Envoy says US to continue dual approach of dialogue, sanctions toward North Korea
By Christopher Bodeen, APThursday, September 16, 2010
US envoy says pursuing talks, sanctions on NKorea
BEIJING — The United States sees no signs that North Korea is ready to meet Washington’s conditions for rejoining talks aimed at dismantling the rogue regime’s nuclear program, so the U.S. will continue to enforce sanctions, an American envoy said Thursday.
Ambassador Stephen Bosworth said the U.S. will also keep trying to get the North back to the negotiating table, even while maintaining financial and diplomatic pressure on Pyongyang, which is suspected of building a nuclear bomb.
“We continue to pursue basically a two-pronged strategy. On the one hand we continue to enforce the sanctions which have been put in place over the last year or more, but simultaneously we remain open to dialogue and constructive engagement,” Bosworth, in Beijing for two days of meetings with Chinese officials, told a news conference.
Pyongyang pulled out of the talks last year to protest international criticism of a prohibited long-range rocket launch. In May it further escalated tensions by conducting a nuclear weapons test, drawing a rebuke from Beijing and sanctions from the United Nations.
Prospects for resuming the negotiations — which also involve South Korea, China, Japan, and Russia — dimmed even further after the sinking of a South Korean warship in March that an international investigation blamed on a North Korean torpedo.
Tensions over the incident appeared to ease somewhat Thursday, when North Korea proposed it conduct another investigation into the sinking with the U.S.
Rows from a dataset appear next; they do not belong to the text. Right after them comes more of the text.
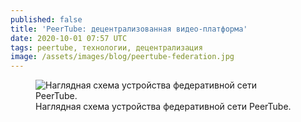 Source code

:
 ```yaml
---
published: false
title: 'PeerTube: децентрализованная видео-платформа'
date: 2020-10-01 07:57 UTC
tags: peertube, технологии, децентрализация
image: /assets/images/blog/peertube-federation.jpg
---
```

<div class="d-flex justify-content-center">
 <figure class="cl-figure-nice">
  <img src="/assets/images/blog/peertube-federation.jpg"
       alt="Наглядная схема устройства федеративной сети PeerTube."/>
  <figcaption>
    Наглядная схема устройства федеративной сети PeerTube.
  </figcaption>
 </figure>
</div>
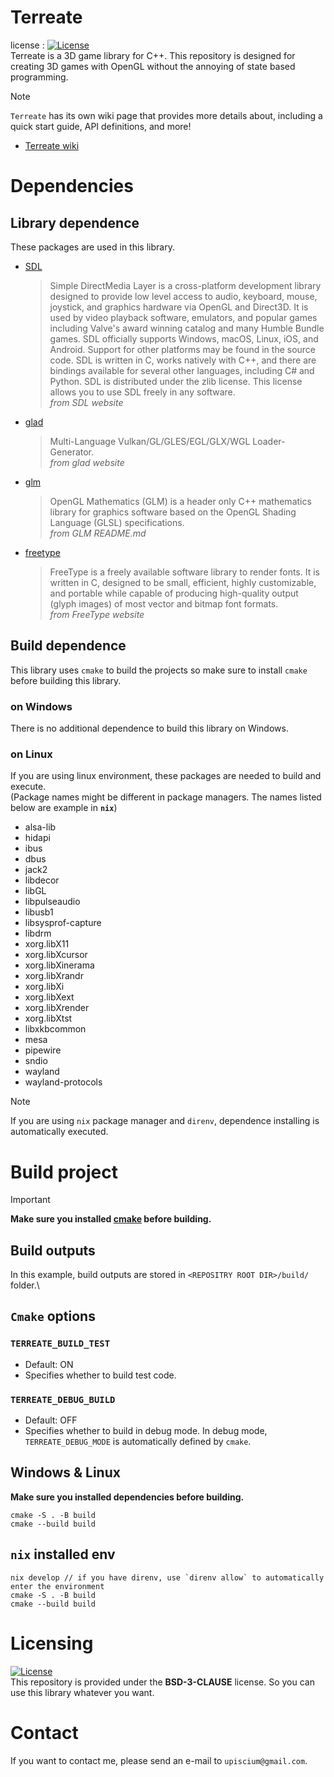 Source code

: # Terreate
license : [![License](https://img.shields.io/badge/License-BSD_3--Clause-blue.svg)](https://opensource.org/licenses/BSD-3-Clause)\
Terreate is a 3D game library for C++. This repository is designed for creating 3D games with OpenGL without the annoying of state based programming.
> [!NOTE]
> `Terreate` has its own wiki page that provides more details about, including a quick start guide, API definitions, and more!
> - [Terreate wiki](https://upiscium.github.io/Terreate-Wiki/)

# Dependencies
## Library dependence
These packages are used in this library.
- [SDL](https://www.libsdl.org/)
  > Simple DirectMedia Layer is a cross-platform development library designed to provide low level access to audio, keyboard, mouse, joystick, and graphics hardware via OpenGL and Direct3D. It is used by video playback software, emulators, and popular games including Valve's award winning catalog and many Humble Bundle games.
  > SDL officially supports Windows, macOS, Linux, iOS, and Android. Support for other platforms may be found in the source code.
  > SDL is written in C, works natively with C++, and there are bindings available for several other languages, including C# and Python.
  > SDL is distributed under the zlib license. This license allows you to use SDL freely in any software.\
  *from SDL website*
- [glad](https://gen.glad.sh/)
  > Multi-Language Vulkan/GL/GLES/EGL/GLX/WGL Loader-Generator.\
  *from glad website*
- [glm](https://github.com/g-truc/glm.git)
  > OpenGL Mathematics (GLM) is a header only C++ mathematics library for graphics software based on the OpenGL Shading Language (GLSL) specifications.\
  *from GLM README.md*
- [freetype](https://freetype.org/)
  > FreeType is a freely available software library to render fonts. It is written in C, designed to be small, efficient, highly customizable, and portable while capable of producing high-quality output (glyph images) of most vector and bitmap font formats.\
  *from FreeType website*

## Build dependence
This library uses `cmake` to build the projects so make sure to install `cmake` before building this library. 

### on Windows
There is no additional dependence to build this library on Windows.

### on Linux
If you are using linux environment, these packages are needed to build and execute.\
(Package names might be different in package managers. The names listed below are example in **`nix`**)
- alsa-lib
- hidapi
- ibus
- dbus
- jack2
- libdecor
- libGL
- libpulseaudio
- libusb1
- libsysprof-capture
- libdrm
- xorg.libX11
- xorg.libXcursor
- xorg.libXinerama
- xorg.libXrandr
- xorg.libXi
- xorg.libXext
- xorg.libXrender
- xorg.libXtst
- libxkbcommon
- mesa
- pipewire
- sndio
- wayland
- wayland-protocols

> [!NOTE]
> If you are using `nix` package manager and `direnv`, dependence installing is automatically executed.

# Build project
> [!IMPORTANT]
> **Make sure you installed [cmake](https://cmake.org/) before building.**

## Build outputs
In this example, build outputs are stored in `<REPOSITRY ROOT DIR>/build/` folder.\

## `Cmake` options
### `TERREATE_BUILD_TEST`
- Default: ON
- Specifies whether to build test code.

### `TERREATE_DEBUG_BUILD`
- Default: OFF
- Specifies whether to build in debug mode. In debug mode, `TERREATE_DEBUG_MODE` is automatically defined by `cmake`.

## Windows & Linux
**Make sure you installed dependencies before building.**
```shell
cmake -S . -B build
cmake --build build
```

## `nix` installed env
```shell
nix develop // if you have direnv, use `direnv allow` to automatically enter the environment
cmake -S . -B build
cmake --build build
```

# Licensing
[![License](https://img.shields.io/badge/License-BSD_3--Clause-blue.svg)](https://opensource.org/licenses/BSD-3-Clause)\
This repository is provided under the **BSD-3-CLAUSE** license. So you can use this library whatever you want.

# Contact
If you want to contact me, please send an e-mail to `upiscium@gmail.com`.
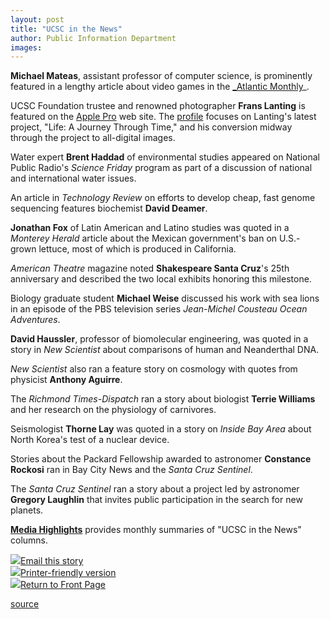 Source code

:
 ```yaml
---
layout: post
title: "UCSC in the News"
author: Public Information Department
images:
---
```


**Michael Mateas**, assistant professor of computer science, is prominently featured in a lengthy article about video games in the [_Atlantic Monthly][1]_.

UCSC Foundation trustee and renowned photographer **Frans Lanting** is featured on the [Apple Pro][2] web site. The [profile][3] focuses on Lanting's latest project, "Life: A Journey Through Time," and his conversion midway through the project to all-digital images.

Water expert **Brent Haddad** of environmental studies appeared on National Public Radio's _Science Friday_ program as part of a discussion of national and international water issues.

An article in _Technology Review_ on efforts to develop cheap, fast genome sequencing features biochemist **David Deamer**.

**Jonathan Fox** of Latin American and Latino studies was quoted in a _Monterey Herald_ article about the Mexican government's ban on U.S.-grown lettuce, most of which is produced in California.

_American Theatre_ magazine noted **Shakespeare Santa Cruz**'s 25th anniversary and described the two local exhibits honoring this milestone.

Biology graduate student **Michael Weise** discussed his work with sea lions in an episode of the PBS television series _Jean-Michel Cousteau Ocean Adventures_.

**David Haussler**, professor of biomolecular engineering, was quoted in a story in _New Scientist_ about comparisons of human and Neanderthal DNA.

_New Scientist_ also ran a feature story on cosmology with quotes from physicist **Anthony Aguirre**.

The _Richmond Times-Dispatch_ ran a story about biologist **Terrie Williams** and her research on the physiology of carnivores.

Seismologist **Thorne Lay** was quoted in a story on _Inside Bay Area_ about North Korea's test of a nuclear device.

Stories about the Packard Fellowship awarded to astronomer **Constance Rockosi** ran in Bay City News and the _Santa Cruz Sentinel_.

The _Santa Cruz Sentinel_ ran a story about a project led by astronomer **Gregory Laughlin** that invites public participation in the search for new planets.

[ **Media Highlights**][4] provides monthly summaries of "UCSC in the News" columns.

![][5][Email this story][6]  
![][5][Printer-friendly version  
][7]![][5][Return to Front Page][8]

[1]: http://www.theatlantic.com/doc/200610u/rauch-interview
[2]: http://www.apple.com/pro/
[3]: http://www.apple.com/pro/profiles/lanting/
[4]: http://www.ucsc.edu/news_events/media_highlights
[5]: ../../images/bulletarrow.gif
[6]: javascript:url();document.f1.submit();
[7]: javascript:popUp();
[8]: http://currents.ucsc.edu/

[source](http://www1.ucsc.edu/currents/06-07/10-16/news.asp "Permalink to news")
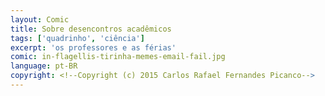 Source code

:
 ```yaml
---
layout: Comic
title: Sobre desencontros acadêmicos
tags: ['quadrinho', 'ciência']
excerpt: 'os professores e as férias'
comic: in-flagellis-tirinha-memes-email-fail.jpg
language: pt-BR
copyright: <!--Copyright (c) 2015 Carlos Rafael Fernandes Picanco-->
---
```

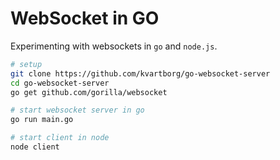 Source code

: # WebSocket in GO

Experimenting with websockets in `go` and `node.js`.

```sh
# setup
git clone https://github.com/kvartborg/go-websocket-server
cd go-websocket-server
go get github.com/gorilla/websocket

# start websocket server in go
go run main.go

# start client in node
node client
```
Bosworth said for the talks to restart, North Korea must make good on its earlier promises. Those include allowing international verification that it is dismantling its nuclear programs.
“We are not interested, as I have said previously, in talking just for the sake of talking. … We are interested in results,” Bosworth said.
Any determination on when talks would resume would be “purely speculative,” he added.
Chinese Foreign Ministry spokeswoman Jiang Yu said Thursday that Bosworth held substantive talks with Foreign Minister Yang Jiechi and China’s envoy to the talks, Wu Dawei, though she offered no details.
China hosts the talks and is eager to see them start again, hoping that will increase stability in its communist neighbor and burnish Beijing’s image as a responsible player in regional diplomacy.
Pyongyang is also keen to see the talks restart because it is in dire need of financial assistance following recent floods, a botched currency reform and the suspension of aid from South Korea and others after the North’s last nuclear test, Jilin University professor Wang Sheng wrote in an editorial appearing in the official China Daily newspaper on Thursday.
“Hence, the DPRK’s top priority is to make efforts for the resumption of the six-party talks, because they could restore the flow of foreign assistance to it,” Wang wrote, using the initials for Democratic People’s Republic of Korea, the North’s official name.
However, Wang warned Pyongyang was unlikely to return to the negotiating table unless the U.S. lifted financial sanctions, agreed to meet with the North one-on-one and offered a formal guarantee that it would not use military force against it.
In an op-ed published Wednesday in The New York Times, former U.S. President Jimmy Carter said he detected a desire for new talks from discussions with North Korean officials during a recent visit to Pyongyang to free an American held there for entering the country illegally.
Despite recent tensions, “there are now clear signals of eagerness from Pyongyang to resume negotiations and accept the basic provisions of the denuclearization and peace efforts,” Carter wrote.